Virtual Audits Uncover Surprising Trends in Building Energy Efficiency

Here’s what data from 500 buildings tells us about efficiency opportunities.

Over the last few years, the handful of startups developing virtual energy auditing services have cumulatively analyzed well over a billion square feet of commercial buildings. While virtual audits -- also known as no-touch audits or rapid energy modeling -- aren't yet an industry standard, they continue to gain momentum.

By profiling a building's energy consumption using meter data, mapping tools and even pictures of the structure, virtual audits offer a faster, lower-cost way of targeting efficiency opportunities. They are not as detailed as putting an auditor on site, but they can help utilities and energy service professionals quickly find the best targets.

With so many buildings now getting the virtual auditing treatment, companies are finding some interesting trends amidst all that data. 

Earlier this year, FirstFuel looked at 60 million square feet of buildings in its database and found that over half of the efficiency opportunities were simple behavior changes and tweaks in operations. If scaled up to the entire commercial building stock across the U.S., the company concluded that $17 billion in savings could theoretically be realized with no equipment retrofits at all.

Retroficiency, another up-and-comer in the space, is out with its own report today featuring some insights gained through its auditing platform.
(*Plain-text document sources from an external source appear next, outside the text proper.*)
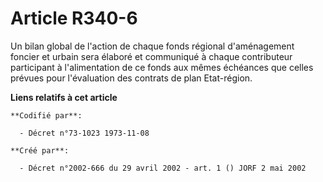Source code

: # Article R340-6

Un bilan global de l'action de chaque fonds régional d'aménagement foncier et urbain sera élaboré et communiqué à chaque
contributeur participant à l'alimentation de ce fonds aux mêmes échéances que celles prévues pour l'évaluation des contrats
de plan Etat-région.

**Liens relatifs à cet article**

	**Codifié par**:

	  - Décret n°73-1023 1973-11-08

	**Créé par**:

	  - Décret n°2002-666 du 29 avril 2002 - art. 1 () JORF 2 mai 2002
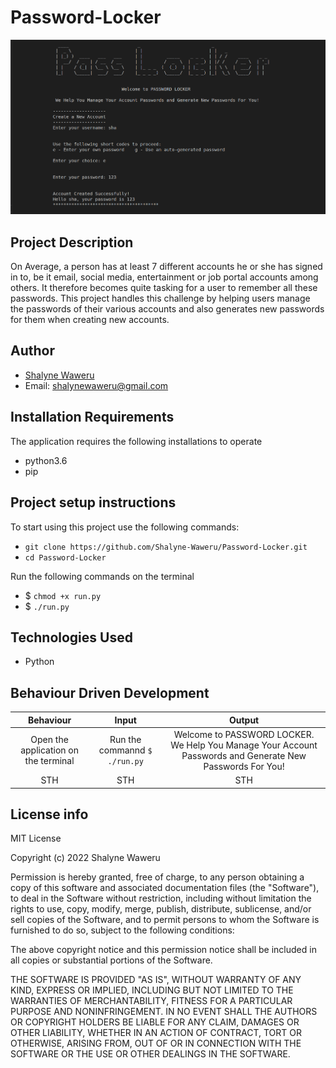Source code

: # Password-Locker
![](images/pass-locker-screenshot.png)

## Project Description
On Average, a person has at least 7 different accounts he or she has signed in to, be it email, social media, entertainment or job portal accounts among others. It therefore becomes quite tasking for a user to remember all these passwords. This project handles this challenge by helping users
manage the passwords of their various accounts and also generates new passwords for them when creating new accounts.

## Author
- [Shalyne Waweru](https://github.com/Shalyne-Waweru)
- Email: shalynewaweru@gmail.com

## Installation Requirements
The application requires the following installations to operate
- python3.6
- pip

## Project setup instructions
To start using this project use the following commands:

- `git clone https://github.com/Shalyne-Waweru/Password-Locker.git`
- `cd Password-Locker`

Run the following commands on the terminal
-  $ `chmod +x run.py`
-  $ `./run.py`

## Technologies Used
- Python

## Behaviour Driven Development

|   Behaviour       	      |  Input             	    |  Output      	|
|   :---: 	                |  :---:	                |  :---:	          |
|   Open the application on the terminal  	| Run the commannd  `$ ./run.py`	| Welcome to PASSWORD LOCKER. We Help You Manage Your Account Passwords and Generate New Passwords For You!  	|
|   STH                    |   STH	|   STH	|

## License info
MIT License

Copyright (c) 2022 Shalyne Waweru

Permission is hereby granted, free of charge, to any person obtaining a copy
of this software and associated documentation files (the "Software"), to deal
in the Software without restriction, including without limitation the rights
to use, copy, modify, merge, publish, distribute, sublicense, and/or sell
copies of the Software, and to permit persons to whom the Software is
furnished to do so, subject to the following conditions:

The above copyright notice and this permission notice shall be included in all
copies or substantial portions of the Software.

THE SOFTWARE IS PROVIDED "AS IS", WITHOUT WARRANTY OF ANY KIND, EXPRESS OR
IMPLIED, INCLUDING BUT NOT LIMITED TO THE WARRANTIES OF MERCHANTABILITY,
FITNESS FOR A PARTICULAR PURPOSE AND NONINFRINGEMENT. IN NO EVENT SHALL THE
AUTHORS OR COPYRIGHT HOLDERS BE LIABLE FOR ANY CLAIM, DAMAGES OR OTHER
LIABILITY, WHETHER IN AN ACTION OF CONTRACT, TORT OR OTHERWISE, ARISING FROM,
OUT OF OR IN CONNECTION WITH THE SOFTWARE OR THE USE OR OTHER DEALINGS IN THE
SOFTWARE.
The company took a sample of 500 commercial buildings and looked at different scenarios for energy savings potential. It found five important trends.

1. High-potential buildings offer way more savings than low-potential buildings.

This seems pretty obvious. But the difference between high-potential buildings and low-potential buildings is much greater than it may appear. Retroficiency found that the top 20 percent of buildings sampled had savings potential of more than 40 percent, while the bottom 20 percent only offered 3 percent savings. This proves the importance of prioritization for utilities and organizations with large portfolios of buildings.

“Optimized targeting is a big topic of discussion amongst utilities, energy service providers, and other customers. It’s no surprise, given orders of magnitude difference between a building with high potential and one with low potential," said Retroficiency CEO Bennett Fisher.



2. Traditional metrics for measuring energy intensity aren't great tools for gauging savings.

The two most common benchmarking tools, Energy Star and Energy Use Intensity (EUI), are used to compare buildings with similar characteristics. But Retroficiency found that they're not great indicators for targeting the best immediate savings potential. For example, offices with a higher EUI are likely to have data centers attached, which may make it harder or more costly to cut energy consumption.

As the scatter plot below shows, office buildings with a lower EUI may actually be the fastest way to cut energy use. Again, this goes back to understanding which buildings in a portfolio to prioritize first.

3. End-use consumption doesn't necessarily correlate with savings potential.

Heating and cooling equipment often represents the highest proportion of energy consumption in facilities, but it doesn't always offer the best savings. For example, although lighting only makes up about 15 percent of energy use in a commercial office building, it can offer more than 30 percent of the energy savings potential because of its quick payback. As the chart below shows, the same is true in other types of facilities as well. 

 

4. Extending a payback period can offer a lot more savings.

Building owners are always looking to pay back their efficiency investment in the shortest period possible. But Retroficiency found that increasing payback periods from short-term to mid-term in length offers an additional 3.4 percent of annual savings on average. This allows for bundling projects together, reaping more savings than a one-off measure that may be attractive only because it offers a rapid payback.

5. Saving energy and reducing carbon emissions can be two separate strategies.

There's a strong correlation between CO2 savings and energy savings, but the relationship isn't always direct. Investing in LED lighting may reduce electricity consumption in a building, but it could also force the heating system to work harder without conventional lights providing added warmth. This could actually increase carbon emissions, depending on how much the fuel mix is shifted. Before investing in retrofits, it's important to distinguish between a carbon reduction strategy and energy reduction strategy.

As virtual auditors continue to comb through America's building stock, expect insights like these to emerge.

“We have to be more comprehensive when we evaluate buildings -- both in terms of measures and how combinations of measures fit within each decision-maker’s specific goals and thresholds. Any one building may have a huge incremental savings opportunity when all of the options are considered,” said Fisher.